[[ STUDY MATERIAL open ]]
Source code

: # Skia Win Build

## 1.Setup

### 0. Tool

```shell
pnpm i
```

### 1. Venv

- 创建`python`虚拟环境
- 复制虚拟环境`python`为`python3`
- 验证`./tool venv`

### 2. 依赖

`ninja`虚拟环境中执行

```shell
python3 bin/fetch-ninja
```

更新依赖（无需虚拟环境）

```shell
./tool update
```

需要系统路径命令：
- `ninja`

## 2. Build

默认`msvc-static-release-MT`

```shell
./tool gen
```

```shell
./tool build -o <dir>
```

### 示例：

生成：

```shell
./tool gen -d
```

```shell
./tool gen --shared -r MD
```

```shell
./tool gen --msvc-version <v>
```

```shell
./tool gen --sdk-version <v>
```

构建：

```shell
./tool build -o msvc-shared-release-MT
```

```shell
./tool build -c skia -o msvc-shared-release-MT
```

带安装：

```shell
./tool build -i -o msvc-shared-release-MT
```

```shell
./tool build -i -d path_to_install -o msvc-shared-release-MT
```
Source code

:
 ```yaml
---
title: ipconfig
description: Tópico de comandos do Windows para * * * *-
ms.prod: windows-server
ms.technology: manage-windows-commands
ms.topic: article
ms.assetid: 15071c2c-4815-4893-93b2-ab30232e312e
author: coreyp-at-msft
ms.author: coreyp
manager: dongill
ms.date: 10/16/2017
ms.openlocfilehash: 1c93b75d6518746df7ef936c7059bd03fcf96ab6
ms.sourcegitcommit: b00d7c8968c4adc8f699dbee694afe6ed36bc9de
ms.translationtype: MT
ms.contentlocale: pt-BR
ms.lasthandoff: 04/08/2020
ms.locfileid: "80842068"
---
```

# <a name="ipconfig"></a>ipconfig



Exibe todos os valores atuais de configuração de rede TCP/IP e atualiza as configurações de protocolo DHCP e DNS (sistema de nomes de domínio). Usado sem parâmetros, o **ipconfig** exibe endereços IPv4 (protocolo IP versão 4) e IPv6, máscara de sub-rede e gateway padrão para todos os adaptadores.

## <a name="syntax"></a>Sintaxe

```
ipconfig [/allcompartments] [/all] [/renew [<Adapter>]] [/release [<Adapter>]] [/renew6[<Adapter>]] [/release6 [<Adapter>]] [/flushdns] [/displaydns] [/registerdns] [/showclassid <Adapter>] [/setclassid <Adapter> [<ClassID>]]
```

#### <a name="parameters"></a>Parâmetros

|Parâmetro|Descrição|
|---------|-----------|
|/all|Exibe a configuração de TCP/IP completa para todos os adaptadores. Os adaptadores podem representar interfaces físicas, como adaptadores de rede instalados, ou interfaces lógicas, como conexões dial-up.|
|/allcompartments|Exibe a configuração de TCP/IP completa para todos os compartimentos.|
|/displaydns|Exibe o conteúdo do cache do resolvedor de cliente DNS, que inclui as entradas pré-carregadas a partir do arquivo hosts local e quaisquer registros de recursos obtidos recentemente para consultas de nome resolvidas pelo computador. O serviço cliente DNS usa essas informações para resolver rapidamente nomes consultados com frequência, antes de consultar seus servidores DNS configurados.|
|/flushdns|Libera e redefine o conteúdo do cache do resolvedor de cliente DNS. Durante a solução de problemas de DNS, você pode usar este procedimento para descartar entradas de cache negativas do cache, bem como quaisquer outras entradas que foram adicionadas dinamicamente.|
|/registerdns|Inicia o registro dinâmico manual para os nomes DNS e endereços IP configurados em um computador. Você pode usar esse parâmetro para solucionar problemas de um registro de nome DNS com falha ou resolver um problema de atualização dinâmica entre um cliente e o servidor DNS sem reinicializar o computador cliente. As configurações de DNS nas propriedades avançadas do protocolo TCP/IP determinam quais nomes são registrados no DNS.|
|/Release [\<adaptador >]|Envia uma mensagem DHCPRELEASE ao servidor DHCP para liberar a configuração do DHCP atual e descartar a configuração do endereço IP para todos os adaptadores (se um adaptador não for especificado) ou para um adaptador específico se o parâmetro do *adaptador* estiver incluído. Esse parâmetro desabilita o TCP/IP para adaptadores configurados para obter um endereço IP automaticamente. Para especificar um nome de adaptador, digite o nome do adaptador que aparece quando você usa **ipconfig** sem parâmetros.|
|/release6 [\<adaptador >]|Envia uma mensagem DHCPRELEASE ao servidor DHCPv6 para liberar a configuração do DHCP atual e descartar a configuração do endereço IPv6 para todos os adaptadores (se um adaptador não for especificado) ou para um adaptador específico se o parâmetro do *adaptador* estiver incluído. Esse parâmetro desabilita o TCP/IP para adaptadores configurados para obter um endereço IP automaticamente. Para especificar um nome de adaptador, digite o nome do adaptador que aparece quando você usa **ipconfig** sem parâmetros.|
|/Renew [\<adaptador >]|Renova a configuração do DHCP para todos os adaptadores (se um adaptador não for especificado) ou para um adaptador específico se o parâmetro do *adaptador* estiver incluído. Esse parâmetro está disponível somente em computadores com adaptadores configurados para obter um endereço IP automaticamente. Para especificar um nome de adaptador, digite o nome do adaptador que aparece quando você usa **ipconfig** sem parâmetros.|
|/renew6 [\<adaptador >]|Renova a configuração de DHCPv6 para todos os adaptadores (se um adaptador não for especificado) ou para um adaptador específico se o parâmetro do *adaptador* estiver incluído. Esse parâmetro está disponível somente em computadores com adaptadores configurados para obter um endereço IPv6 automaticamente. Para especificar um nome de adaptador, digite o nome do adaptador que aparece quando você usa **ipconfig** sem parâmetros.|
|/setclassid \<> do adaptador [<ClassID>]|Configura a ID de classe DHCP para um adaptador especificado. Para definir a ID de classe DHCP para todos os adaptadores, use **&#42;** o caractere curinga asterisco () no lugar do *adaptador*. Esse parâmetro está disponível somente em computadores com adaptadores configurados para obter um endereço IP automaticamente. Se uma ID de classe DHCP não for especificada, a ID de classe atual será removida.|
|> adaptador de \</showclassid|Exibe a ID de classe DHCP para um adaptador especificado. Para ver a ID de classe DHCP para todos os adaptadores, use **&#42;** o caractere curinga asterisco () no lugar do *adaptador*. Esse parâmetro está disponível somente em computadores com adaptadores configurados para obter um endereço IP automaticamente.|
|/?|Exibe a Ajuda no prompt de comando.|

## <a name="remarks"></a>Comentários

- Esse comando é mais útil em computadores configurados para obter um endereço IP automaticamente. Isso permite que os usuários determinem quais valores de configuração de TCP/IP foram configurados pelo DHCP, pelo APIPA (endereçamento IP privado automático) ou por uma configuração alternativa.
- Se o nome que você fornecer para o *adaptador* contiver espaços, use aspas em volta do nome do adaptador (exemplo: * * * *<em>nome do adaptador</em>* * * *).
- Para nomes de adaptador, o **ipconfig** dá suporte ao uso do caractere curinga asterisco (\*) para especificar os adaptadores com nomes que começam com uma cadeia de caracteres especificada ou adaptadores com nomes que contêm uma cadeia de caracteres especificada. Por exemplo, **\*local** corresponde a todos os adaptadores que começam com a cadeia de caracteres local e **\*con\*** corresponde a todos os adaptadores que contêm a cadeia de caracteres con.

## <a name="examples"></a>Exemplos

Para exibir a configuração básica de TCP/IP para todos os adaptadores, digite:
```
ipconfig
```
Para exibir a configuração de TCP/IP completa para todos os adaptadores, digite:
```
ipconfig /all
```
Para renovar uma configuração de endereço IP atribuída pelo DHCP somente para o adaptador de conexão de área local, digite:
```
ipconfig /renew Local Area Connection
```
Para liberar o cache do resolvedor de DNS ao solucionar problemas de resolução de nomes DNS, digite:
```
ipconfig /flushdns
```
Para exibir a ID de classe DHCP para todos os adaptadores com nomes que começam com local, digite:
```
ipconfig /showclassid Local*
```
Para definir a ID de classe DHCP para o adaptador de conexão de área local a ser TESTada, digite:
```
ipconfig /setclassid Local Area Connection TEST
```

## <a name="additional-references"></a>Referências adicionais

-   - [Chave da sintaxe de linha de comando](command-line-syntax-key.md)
[[ STUDY MATERIAL closed ]]
WHAT THE TASK ASKS: Among the entries, how many lines contain the string "entradas"? Give the number without anything else.

YOUR SOLUTION: 2